## TASK REQUIREMENTS
Print the lines that run from the line with "Copyright [2022] [Olivia Che]" to the line with "limitations under the License.", keeping both end lines, exactly as they appear in the entries below, and nothing else.

____ INFORMATION PROVIDED

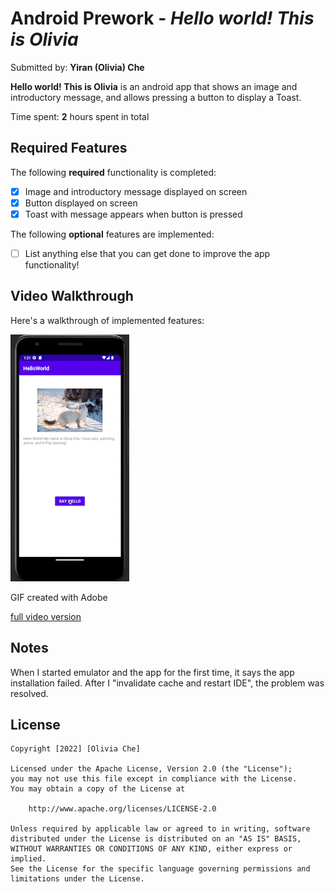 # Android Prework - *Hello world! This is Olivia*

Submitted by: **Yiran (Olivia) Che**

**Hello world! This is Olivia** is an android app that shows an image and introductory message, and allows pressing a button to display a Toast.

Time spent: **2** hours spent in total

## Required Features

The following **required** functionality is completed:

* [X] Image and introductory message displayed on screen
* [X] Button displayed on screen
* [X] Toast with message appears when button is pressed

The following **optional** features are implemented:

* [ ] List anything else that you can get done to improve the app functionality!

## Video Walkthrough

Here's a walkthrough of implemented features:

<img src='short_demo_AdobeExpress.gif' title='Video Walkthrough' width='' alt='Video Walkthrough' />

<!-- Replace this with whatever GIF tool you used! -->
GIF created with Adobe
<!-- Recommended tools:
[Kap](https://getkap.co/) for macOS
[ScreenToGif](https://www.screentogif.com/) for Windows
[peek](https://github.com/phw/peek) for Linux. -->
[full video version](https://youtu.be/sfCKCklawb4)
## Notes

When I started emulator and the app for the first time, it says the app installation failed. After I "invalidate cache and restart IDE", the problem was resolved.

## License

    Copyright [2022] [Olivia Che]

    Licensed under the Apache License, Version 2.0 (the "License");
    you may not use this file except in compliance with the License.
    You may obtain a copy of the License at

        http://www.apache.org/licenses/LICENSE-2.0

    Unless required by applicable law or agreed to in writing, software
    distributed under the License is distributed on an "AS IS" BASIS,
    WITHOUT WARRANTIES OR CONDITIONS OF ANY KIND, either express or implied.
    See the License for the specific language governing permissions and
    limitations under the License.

________
____ INFORMATION PROVIDED

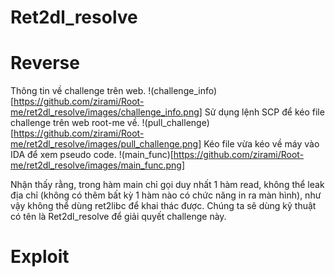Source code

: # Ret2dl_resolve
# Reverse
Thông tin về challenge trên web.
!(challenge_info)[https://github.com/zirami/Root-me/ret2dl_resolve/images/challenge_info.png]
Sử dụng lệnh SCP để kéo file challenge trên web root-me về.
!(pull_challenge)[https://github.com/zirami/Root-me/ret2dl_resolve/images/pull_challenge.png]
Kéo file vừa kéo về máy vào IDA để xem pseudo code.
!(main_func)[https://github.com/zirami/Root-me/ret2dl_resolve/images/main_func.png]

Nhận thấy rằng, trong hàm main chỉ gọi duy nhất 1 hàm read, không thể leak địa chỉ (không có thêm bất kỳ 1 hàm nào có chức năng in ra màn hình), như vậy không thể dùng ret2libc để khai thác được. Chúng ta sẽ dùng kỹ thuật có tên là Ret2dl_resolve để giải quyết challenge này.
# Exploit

________
____ INFORMATION PROVIDED

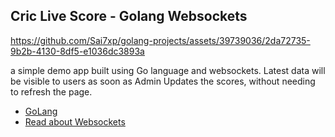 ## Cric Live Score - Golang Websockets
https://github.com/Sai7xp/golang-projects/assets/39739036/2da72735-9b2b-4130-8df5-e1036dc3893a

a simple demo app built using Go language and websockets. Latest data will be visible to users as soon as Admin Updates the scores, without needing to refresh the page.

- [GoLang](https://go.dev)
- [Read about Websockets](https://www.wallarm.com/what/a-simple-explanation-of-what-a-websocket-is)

________

## EXERCISE RESULT
    Copyright [2022] [Olivia Che]

    Licensed under the Apache License, Version 2.0 (the "License");
    you may not use this file except in compliance with the License.
    You may obtain a copy of the License at

        http://www.apache.org/licenses/LICENSE-2.0

    Unless required by applicable law or agreed to in writing, software
    distributed under the License is distributed on an "AS IS" BASIS,
    WITHOUT WARRANTIES OR CONDITIONS OF ANY KIND, either express or implied.
    See the License for the specific language governing permissions and
    limitations under the License.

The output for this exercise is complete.